While we can’t beg, borrow, or steal more time, there are things we can do to “save” time. One key area where you may be able to scrounge up a few more precious moments is on the domestic front.
How do you divvy up your household tasks? Are you able to delegate effectively to your spouse and/or kids? Do you feel like you do more than your fair share — and that housework cuts into your creative opportunities? Do you use positive or negative reinforcement to encourage your kids to pitch in? Do you tie chores to allowance? Have you ever used a chore chart? Is it all a regular routine, or a free-for-all? Are you the kind of person who thinks it’s just easier to do it all yourself? Do you subscribe to the idea that chores are important self-esteem builders for kids, and that even a three-year-old can help unload the dishwasher and put toys away? Do household chores cause strife between you and your kids or spouse?
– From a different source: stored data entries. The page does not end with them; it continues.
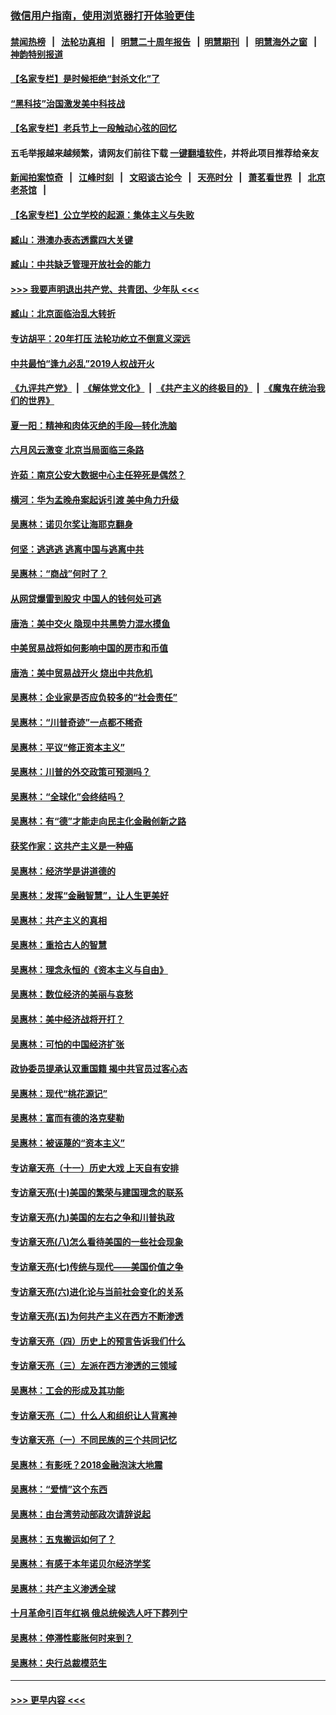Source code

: ### [微信用户指南，使用浏览器打开体验更佳](https://github.com/gfw-breaker/banned-news1/blob/master/indexes/wechat-guide.md?t=0)
#### [禁闻热榜](热点新闻.md?t=0)  &nbsp;&nbsp;|&nbsp;&nbsp; [法轮功真相](https://github.com/gfw-breaker/truth/blob/master/README.md?t=0) &nbsp;&nbsp;|&nbsp;&nbsp; [明慧二十周年报告](https://github.com/gfw-breaker/mh-reports/blob/master/README.md?t=0) &nbsp;&nbsp;|&nbsp;&nbsp;[明慧期刊](https://github.com/gfw-breaker/mh-qikan) &nbsp;&nbsp;|&nbsp;&nbsp; [明慧海外之窗](https://github.com/gfw-breaker/mh-news/blob/master/README.md?t=0) &nbsp;&nbsp;|&nbsp;&nbsp; [神韵特别报道](https://github.com/gfw-breaker/mh-news/blob/master/shenyun.md?t=0)
#### [【名家专栏】是时候拒绝“封杀文化”了](../pages/nsc423/n11814093.md?t=02121344) 
#### [“黑科技”治国激发美中科技战](../pages/nsc423/n11638056.md?t=02121344) 
#### [【名家专栏】老兵节上一段触动心弦的回忆](../pages/nsc423/n11646016.md?t=02121344) 
#### 五毛举报越来越频繁，请网友们前往下载 [一键翻墙软件](https://github.com/gfw-breaker/ssr-accounts)，并将此项目推荐给亲友
#### [新闻拍案惊奇](https://github.com/gfw-breaker/banned-news1/blob/master/pages/link4.md) &nbsp;&nbsp;|&nbsp;&nbsp; [江峰时刻](https://github.com/gfw-breaker/banned-news1/blob/master/pages/link4.md) &nbsp;&nbsp;|&nbsp;&nbsp; [文昭谈古论今](https://github.com/gfw-breaker/banned-news1/blob/master/pages/link4.md) &nbsp;&nbsp;|&nbsp;&nbsp; [天亮时分](https://github.com/gfw-breaker/banned-news1/blob/master/pages/link4.md) &nbsp;&nbsp;|&nbsp;&nbsp; [萧茗看世界](https://github.com/gfw-breaker/banned-news1/blob/master/pages/link4.md) &nbsp;&nbsp;|&nbsp;&nbsp; [北京老茶馆](https://github.com/gfw-breaker/banned-news1/blob/master/pages/link4.md) &nbsp;&nbsp;|&nbsp;&nbsp; 
#### [【名家专栏】公立学校的起源：集体主义与失败](../pages/nsc423/n11601833.md?t=02121344) 
#### [臧山：港澳办表态透露四大关键](../pages/nsc423/n11421628.md?t=02121344) 
#### [臧山：中共缺乏管理开放社会的能力](../pages/nsc423/n11407457.md?t=02121344) 
#### [>>> 我要声明退出共产党、共青团、少年队 <<<](https://github.com/begood0513/goodnews/blob/master/quit/letter.md) 
#### [臧山：北京面临治乱大转折](../pages/nsc423/n11406895.md?t=02121344) 
#### [专访胡平：20年打压 法轮功屹立不倒意义深远](../pages/nsc423/n11398800.md?t=02121344) 
#### [中共最怕“逢九必乱”2019人权战开火](../pages/nsc423/n11385248.md?t=02121344) 
#### [《九评共产党》](https://github.com/begood0513/9ping.md/blob/master/README.md) &nbsp;|&nbsp; [《解体党文化》](../../../../jtdwh.md/blob/master/README.md)  &nbsp;|&nbsp; [《共产主义的终极目的》](../../../../gczydzjmd.md/blob/master/README.md) &nbsp;|&nbsp; [《魔鬼在统治我们的世界》](../../../../mgztzwmdsj.md/blob/master/README.md) 
#### [夏一阳：精神和肉体灭绝的手段—转化洗脑](../pages/nsc423/n11368250.md?t=02121344) 
#### [六月风云激变 北京当局面临三条路](../pages/nsc423/n11313668.md?t=02121344) 
#### [许茹：南京公安大数据中心主任猝死是偶然？](../pages/nsc423/n11064744.md?t=02121344) 
#### [横河：华为孟晚舟案起诉引渡 美中角力升级](../pages/nsc423/n11027230.md?t=02121344) 
#### [吴惠林：诺贝尔奖让海耶克翻身](../pages/nsc423/n10890049.md?t=02121344) 
#### [何坚：逃逃逃 逃离中国与逃离中共](../pages/nsc423/n10592891.md?t=02121344) 
#### [吴惠林：“商战”何时了？](../pages/nsc423/n10573558.md?t=02121344) 
#### [从网贷爆雷到股灾 中国人的钱何处可逃](../pages/nsc423/n10572800.md?t=02121344) 
#### [唐浩：美中交火 隐现中共黑势力混水摸鱼](../pages/nsc423/n10544040.md?t=02121344) 
#### [中美贸易战将如何影响中国的房市和币值](../pages/nsc423/n10543697.md?t=02121344) 
#### [唐浩：美中贸易战开火 烧出中共危机](../pages/nsc423/n10540126.md?t=02121344) 
#### [吴惠林：企业家是否应负较多的“社会责任”](../pages/nsc423/n10535022.md?t=02121344) 
#### [吴惠林：“川普奇迹”一点都不稀奇](../pages/nsc423/n10512808.md?t=02121344) 
#### [吴惠林：平议“修正资本主义”](../pages/nsc423/n10495724.md?t=02121344) 
#### [吴惠林：川普的外交政策可预测吗？](../pages/nsc423/n10462387.md?t=02121344) 
#### [吴惠林：“全球化”会终结吗？](../pages/nsc423/n10452838.md?t=02121344) 
#### [吴惠林：有“德”才能走向民主化金融创新之路](../pages/nsc423/n10432292.md?t=02121344) 
#### [获奖作家：这共产主义是一种癌](../pages/nsc423/n10431541.md?t=02121344) 
#### [吴惠林：经济学是讲道德的](../pages/nsc423/n10398014.md?t=02121344) 
#### [吴惠林：发挥“金融智慧”，让人生更美好](../pages/nsc423/n10375019.md?t=02121344) 
#### [吴惠林：共产主义的真相](../pages/nsc423/n10351394.md?t=02121344) 
#### [吴惠林：重拾古人的智慧](../pages/nsc423/n10337691.md?t=02121344) 
#### [吴惠林：理念永恒的《资本主义与自由》](../pages/nsc423/n10316274.md?t=02121344) 
#### [吴惠林：数位经济的美丽与哀愁](../pages/nsc423/n10292946.md?t=02121344) 
#### [吴惠林：美中经济战将开打？](../pages/nsc423/n10258825.md?t=02121344) 
#### [吴惠林：可怕的中国经济扩张](../pages/nsc423/n10219147.md?t=02121344) 
#### [政协委员提承认双重国籍 揭中共官员过客心态](../pages/nsc423/n10208809.md?t=02121344) 
#### [吴惠林：现代“桃花源记”](../pages/nsc423/n10185234.md?t=02121344) 
#### [吴惠林：富而有德的洛克斐勒](../pages/nsc423/n10142264.md?t=02121344) 
#### [吴惠林：被诬蔑的“资本主义”](../pages/nsc423/n10124816.md?t=02121344) 
#### [专访章天亮（十一）历史大戏 上天自有安排](../pages/nsc423/n10094905.md?t=02121344) 
#### [专访章天亮(十)美国的繁荣与建国理念的联系](../pages/nsc423/n10094899.md?t=02121344) 
#### [专访章天亮(九)美国的左右之争和川普执政](../pages/nsc423/n10094889.md?t=02121344) 
#### [专访章天亮(八)怎么看待美国的一些社会现象](../pages/nsc423/n10094857.md?t=02121344) 
#### [专访章天亮(七)传统与现代——美国价值之争](../pages/nsc423/n10093140.md?t=02121344) 
#### [专访章天亮(六)进化论与当前社会变化的关系](../pages/nsc423/n10092036.md?t=02121344) 
#### [专访章天亮(五)为何共产主义在西方不断渗透](../pages/nsc423/n10083620.md?t=02121344) 
#### [专访章天亮（四）历史上的预言告诉我们什么](../pages/nsc423/n10083606.md?t=02121344) 
#### [专访章天亮（三）左派在西方渗透的三领域](../pages/nsc423/n10081115.md?t=02121344) 
#### [吴惠林：工会的形成及其功能](../pages/nsc423/n10080633.md?t=02121344) 
#### [专访章天亮（二）什么人和组织让人背离神](../pages/nsc423/n10076637.md?t=02121344) 
#### [专访章天亮（一）不同民族的三个共同记忆](../pages/nsc423/n10074188.md?t=02121344) 
#### [吴惠林：有影呒？2018金融泡沫大地震](../pages/nsc423/n10040534.md?t=02121344) 
#### [吴惠林：“爱情”这个东西](../pages/nsc423/n10019423.md?t=02121344) 
#### [吴惠林：由台湾劳动部政次请辞说起](../pages/nsc423/n9979679.md?t=02121344) 
#### [吴惠林：五鬼搬运如何了？](../pages/nsc423/n9925338.md?t=02121344) 
#### [吴惠林：有感于本年诺贝尔经济学奖](../pages/nsc423/n9871883.md?t=02121344) 
#### [吴惠林：共产主义渗透全球](../pages/nsc423/n9812748.md?t=02121344) 
#### [十月革命引百年红祸 俄总统候选人吁下葬列宁](../pages/nsc423/n9810182.md?t=02121344) 
#### [吴惠林：停滞性膨胀何时来到？](../pages/nsc423/n9764136.md?t=02121344) 
#### [吴惠林：央行总裁模范生](../pages/nsc423/n9728134.md?t=02121344) 

----
#### [ >>> 更早内容 <<< ](../indexes/nsc423-earlier.md)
Cathy Coley and I had an interesting conversation on this topic last week. There are certainly some common male/female dynamics at play in both of our houses. Tell us how things work — or don’t work — at your house. What would you like to improve? What successful strategies do you want to share? Let’s use our collective wisdom to gather up a bonus hour or two.
Mar 2
“Start by doing what is necessary, then what is possible, and suddenly you are doing the impossible.” — St. Francis of Assisi
This quote is an oldie but a goodie. It’s embroidered on pillows and you can purchase froufrou-looking magnets of it in gift stores. I first hung it over my desk at home, on my refrigerator and over my desk at a job I had as a class assistant for a fifth through sixth grade class. At the time I was working three part-time jobs around my boys’ schedules as I was going through a divorce. Okay, stop right there, I’m not looking for sympathy or anything, I am merely recounting the circumstances that first inspired me to hang this quote everywhere I would most likely see it, and be able to take a moment to breathe. A couple of students even mentioned it helped them to see it, too.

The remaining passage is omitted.